#### [TASK]
For the listing below, show each line that includes the string "maximum".
___ INPUT RECORDS ___
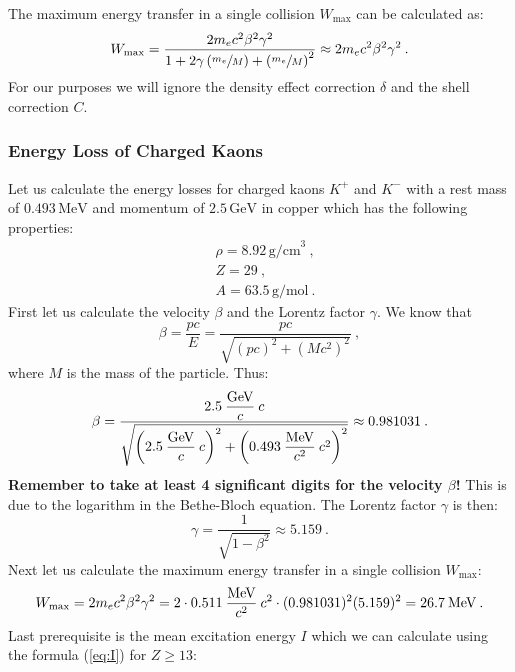 \documentclass[10pt, titlepage, a4paper]{article}
\numberwithin{equation}{section}
\begin{document}
The maximum energy transfer in a single collision $W_{\text{max}}$ can be calculated as:
%
\begin{equation}
    W_{\text{max}} = \frac{2m_e c^2\beta^2\gamma^2}{1 + 2\gamma \left(\sfrac{m_e}{M}\right) + \left(\sfrac{m_e}{M}\right)^2}\approx 2m_ec^2\beta^2\gamma^2\>.
    \label{eq:wmax}
\end{equation}
%
For our purposes we will ignore the density effect correction $\delta$ and the shell correction $C$.

\subsubsection{Energy Loss of Charged Kaons}
Let us calculate the energy losses for charged kaons $K^+$ and $K^-$ with a rest mass of $0.493\,\text{MeV}$ and momentum of $2.5\,\text{GeV}$ in copper which has the
following properties:
%
\begin{align*}
    & \rho = 8.92\,\text{g/cm}^3\>, \\
    & Z = 29\>, \\
    & A = 63.5\,\text{g/mol}\>.
\end{align*}
%
First let us calculate the velocity $\beta$ and the Lorentz factor $\gamma$. We know that
%
\begin{equation}
    \beta = \frac{pc}{E} = \frac{pc}{\sqrt{(pc)^2 + (Mc^2)^2}}\>,
\end{equation}
%
where $M$ is the mass of the particle. Thus:
%
\begin{equation}
    \beta = \frac{2.5\>\dfrac{\rm{GeV}}{c}\>c}{\sqrt{\left(2.5\>\dfrac{\rm{GeV}}{c}\>c\right)^2 + {\left(0.493\>\dfrac{\rm{MeV}}{c^2}\>c^2\right)}^2}} \approx 0.981031\>.
\end{equation}
%
\textbf{Remember to take at least 4 significant digits for the velocity $\beta$!} This is due to the logarithm in the Bethe-Bloch equation.
The Lorentz factor $\gamma$ is then:
%
\begin{equation}
    \gamma = \frac{1}{\sqrt{1-\beta^2}} \approx 5.159\>.
\end{equation}
%
Next let us calculate the maximum energy transfer in a single collision $W_{\text{max}}$:
%
\begin{equation}
    W_{\text{max}} = 2m_ec^2\beta^2\gamma^2 = 2\cdot 0.511\>\frac{\rm{MeV}}{c^2}\>c^2\cdot(0.981031)^2(5.159)^2 = 26.7\>\text{MeV}\>.
\end{equation}
%
Last prerequisite is the mean excitation energy $I$ which we can calculate using the formula (\ref{eq:I}) for $Z \geq 13$:
\end{document}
___
#### [RESULT OF THIS EXERCISE]
The maximum energy transfer in a single collision $W_{\text{max}}$ can be calculated as:
Next let us calculate the maximum energy transfer in a single collision $W_{\text{max}}$:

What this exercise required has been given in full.